Good question lets just post the whole thing and examine it.

Jupiter, FL, April 8, 2009 — Several of the nation’s largest banks, including JPMorgan Chase, Goldman Sachs, Citibank, Wells Fargo, Sun Trust Bank, HSBC Bank USA, plus more than 1,800 regional and smaller institutions are at risk of failure despite government bailouts, according to Martin D. Weiss, Ph.D., president of Weiss Research, Inc., an independent research firm.

Several large institutions received significant ratings downgrades from the prior quarter, including Citibank, downgraded from C- to D; Wells Fargo, downgraded from C- to D+; and SunTrust Bank, downgraded from C- to D+.

Yesterday, Dr. Weiss conducted an audio conference call attended by over 75 members of the press to discuss the findings. (To listen to the conference, turn up your computer speakers and click here.)

Also in the conference, he provided updated commentary on his white paper issued on March 19. Titled “Dangerous Unintended Consequences: How Banking Bailouts, Buyouts and Nationalizations Can Only Prolong America’s Second Great Depression and Weaken Any Subsequent Recovery,” the white paper names U.S. banks and thrifts believed to be at risk of failure, using that data to demonstrate that the U.S. government greatly underestimates the scope of the debt crisis, while overestimating its ability to effectively save troubled institutions without severe adverse consequences.

The debt crisis is much greater than the government has reported, according to the white paper. The FDIC’s “Problem List” of troubled banks includes 252 institutions with assets of $159 billion. The updated review by Weiss Research, however, shows that 1,816 banks and thrifts are at risk of failure, with total assets of $4.67 trillion, compared to 1,568 institutions, with $2.32 trillion in total assets in the prior quarter.

Five large U.S. banks have credit exposure related to their derivatives trading that exceeds their capital, with four in particular — JPMorgan Chase, Goldman Sachs, HSBC Bank America and Citibank — taking especially large risks:

At yearend 2008, Bank of America’s total credit exposure to derivatives was 179 percent of its risk-based capital; Citibank’s was 278 percent; JPMorgan Chase’s, 382 percent; and HSBC America’s, 550 percent, according to the Comptroller of the Currency (OCC). In addition, in the fourth quarter, Goldman Sachs began reporting as a commercial bank, revealing an alarming total credit exposure of 1,056 percent, or more than ten times its capital. Although the banking authorities have not defined how much exposure is considered excessive, Weiss believes that, as a rule, bank exposure to any single risk category should be limited to 25 percent of capital.

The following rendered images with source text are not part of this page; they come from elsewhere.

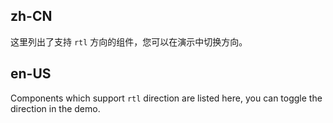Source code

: ## zh-CN

这里列出了支持 `rtl` 方向的组件，您可以在演示中切换方向。

## en-US

Components which support `rtl` direction are listed here, you can toggle the direction in the demo.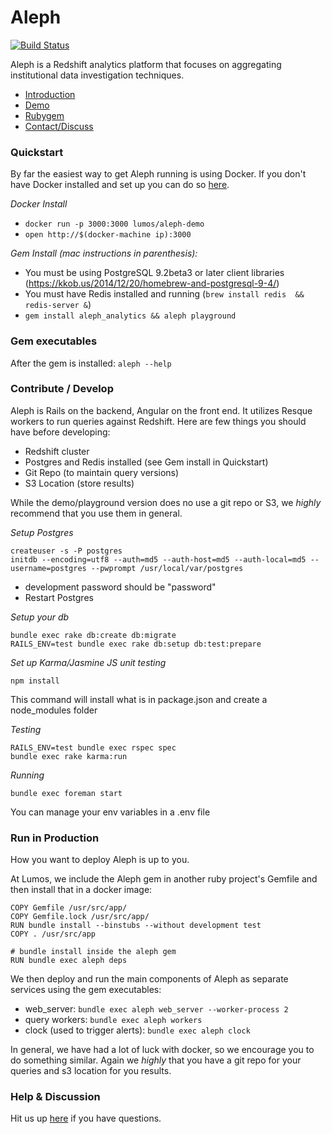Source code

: # Aleph

[![Build Status](https://api.travis-ci.org/lumoslabs/aleph.svg?branch=master)](https://magnum.travis-ci.com/lumoslabs/self_service_analytics)

Aleph is a Redshift analytics platform that focuses on aggregating institutional data investigation techniques.

* [Introduction](http://engineering.lumosity.com/aleph)
* [Demo](http://aleph-playground.lumosity.com/queries)
* [Rubygem](https://rubygems.org/gems/aleph_analytics)
* [Contact/Discuss](https://groups.google.com/forum/#!forum/aleph-user)

### Quickstart
By far the easiest way to get Aleph running is using Docker. If you don't have Docker installed and set up you can do so [here](https://docs.docker.com/mac/step_one/).

*Docker Install*

* `docker run -p 3000:3000 lumos/aleph-demo`
* `open http://$(docker-machine ip):3000`

*Gem Install (mac instructions in parenthesis):*

* You must be using PostgreSQL 9.2beta3 or later client libraries (https://kkob.us/2014/12/20/homebrew-and-postgresql-9-4/)
* You must have Redis installed and running (`brew install redis  && redis-server &`)
* `gem install aleph_analytics && aleph playground`

### Gem executables
After the gem is installed: `aleph --help`

### Contribute / Develop
Aleph is Rails on the backend, Angular on the front end. It utilizes Resque workers to run queries against Redshift. Here are few things you should have before developing:

* Redshift cluster
* Postgres and Redis installed (see Gem install in Quickstart)
* Git Repo (to maintain query versions)
* S3 Location (store results)

While the demo/playground version does no use a git repo or S3, we *highly* recommend that you use them in general.

*Setup Postgres*

    createuser -s -P postgres
    initdb --encoding=utf8 --auth=md5 --auth-host=md5 --auth-local=md5 --username=postgres --pwprompt /usr/local/var/postgres
* development password should be "password"
* Restart Postgres

*Setup your db*

    bundle exec rake db:create db:migrate
    RAILS_ENV=test bundle exec rake db:setup db:test:prepare

*Set up Karma/Jasmine JS unit testing*

    npm install

This command will install what is in package.json and create a node_modules folder

*Testing*

    RAILS_ENV=test bundle exec rspec spec
    bundle exec rake karma:run

*Running*

    bundle exec foreman start
You can manage your env variables in a .env file

### Run in Production
How you want to deploy Aleph is up to you.

At Lumos, we include the Aleph gem in another ruby project's Gemfile and then install that in a docker image:

    COPY Gemfile /usr/src/app/
    COPY Gemfile.lock /usr/src/app/
    RUN bundle install --binstubs --without development test
    COPY . /usr/src/app

    # bundle install inside the aleph gem
    RUN bundle exec aleph deps

We then deploy and run the main components of Aleph as separate services using the gem executables:

* web_server: `bundle exec aleph web_server --worker-process 2`
* query workers: `bundle exec aleph workers`  
* clock (used to trigger alerts): `bundle exec aleph clock`  

In general, we have had a lot of luck with docker, so we encourage you to do something similar. Again we *highly* that you have a git repo for your queries and s3 location for you results.

### Help & Discussion

Hit us up [here](https://groups.google.com/forum/#!forum/aleph-user) if you have questions.
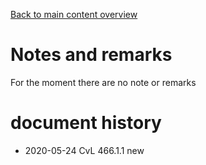 [Back to main content overview](./README.md#overview)

# Notes and remarks
For the moment there are no note or remarks

# document history <a id="history"></a>
- 2020-05-24 CvL 466.1.1 new<br/>
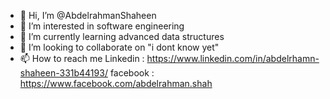 - 👋 Hi, I’m @AbdelrahmanShaheen
- 👀 I’m interested in software engineering
- 🌱 I’m currently learning advanced data structures
- 💞️ I’m looking to collaborate on "i dont know yet"
- 📫 How to reach me 
Linkedin : https://www.linkedin.com/in/abdelrhamn-shaheen-331b44193/
facebook : https://www.facebook.com/abdelrahman.shah

<!---
AbdelrahmanShaheen/AbdelrahmanShaheen is a ✨ special ✨ repository because its `README.md` (this file) appears on your GitHub profile.
You can click the Preview link to take a look at your changes.
--->
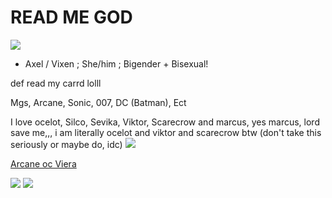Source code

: # READ ME GOD

![](https://64.media.tumblr.com/c96e944adce47c5f25a352c3304e8978/f33aac59ae8d1bf2-3a/s540x810/01a5861a645e9b98eb225c618701faffb031c9fb.pnj)

- Axel / Vixen ; She/him ; Bigender + Bisexual!

def read my carrd lolll

Mgs, Arcane, Sonic, 007, DC (Batman), Ect

I love ocelot, Silco, Sevika, Viktor, Scarecrow and marcus, yes marcus, lord save me,,, 
i am literally ocelot and viktor and scarecrow btw (don't take this seriously or maybe do, idc)
![](https://cdn.discordapp.com/attachments/843985654463332395/1314054244713762836/cf9795a0-7c21-4e0a-a62b-792e84f37d79.gif?ex=67525fe1&is=67510e61&hm=0167993b4d34622ddac041fd2126e006170db52ed9f792ca47df5b70f94d040b&)

[Arcane oc Viera](https://unvale.io/character/0ce8f408-5762-4f28-ad8c-45f170c3f612)

![](https://64.media.tumblr.com/a80a1228ec470a21fcf4f48a1fb8ee79/4208fdf8dccd6722-ec/s500x750/c8ca8db0b3815ef67c618eda80749eee978cfe09.gifv)
![](https://64.media.tumblr.com/09b670123082d45a10b2a431b1138ce8/de79baa0a4f7ad1d-be/s1280x1920/a44b7cc996e4e0405dda32db3010b4052e92dd3f.gifv)

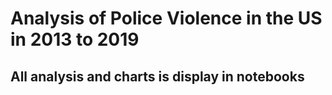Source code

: # Analysis of Police Violence in the US in 2013 to 2019

## All analysis and charts is display in notebooks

Goldman Sachs has exceeded that limit by a factor of 42 to 1.

“Equally alarming,” writes Dr. Weiss, “is the fourth quarter OCC data demonstrating that record bank losses are spreading to interest-rate derivatives. Until now, bank derivatives losses have been limited almost exclusively to credit defaults swaps (CDS), which represent only 7.8 percent of the notional value U.S. derivatives held by all U.S. banks. In the fourth quarter, although the CDS losses continued at a near-record pace, we also witnessed record losses in the interest-rate sector, which represents 82 percent of the derivatives market: The nation’s banks lost $3.4 billion in interest-rate derivatives, or more than seven times their worst previous quarterly loss in this category.

“In the face of such enormous risks and losses,” Dr. Weiss continues, “it’s entirely unreasonable to expect the U.S. Government to offset them without unacceptable damage to its own credit, credibility and borrowing power.”

Dr. Weiss points to early signs that the credit of the U.S. Treasury may already be suffering some damage in the wake of government bailout programs such as the $700 billion Troubled Asset Relief Program (TARP), the Federal Reserve’s recent $1.15 trillion commitment to purchase bonds, and the $1 trillion Private-Public Investment Program (PPIP). For example, the cost of credit default swaps traded by international investors to insure against a future default by the U.S. Treasury recently surged to 14 times its 2007 level; while, more recently, the price of the 30-year Treasury bonds has fallen by 24 points.

“The ‘too-big-to-fail’ doctrine has failed,” concludes Weiss. In its place, he recommends the following steps to build a firmer foundation for a future recovery:

Abandon the unrealistic goal of saving all failing financial institutions, focusing instead on the goal of rebuilding the economy’s foundation in preparation for an eventual recovery.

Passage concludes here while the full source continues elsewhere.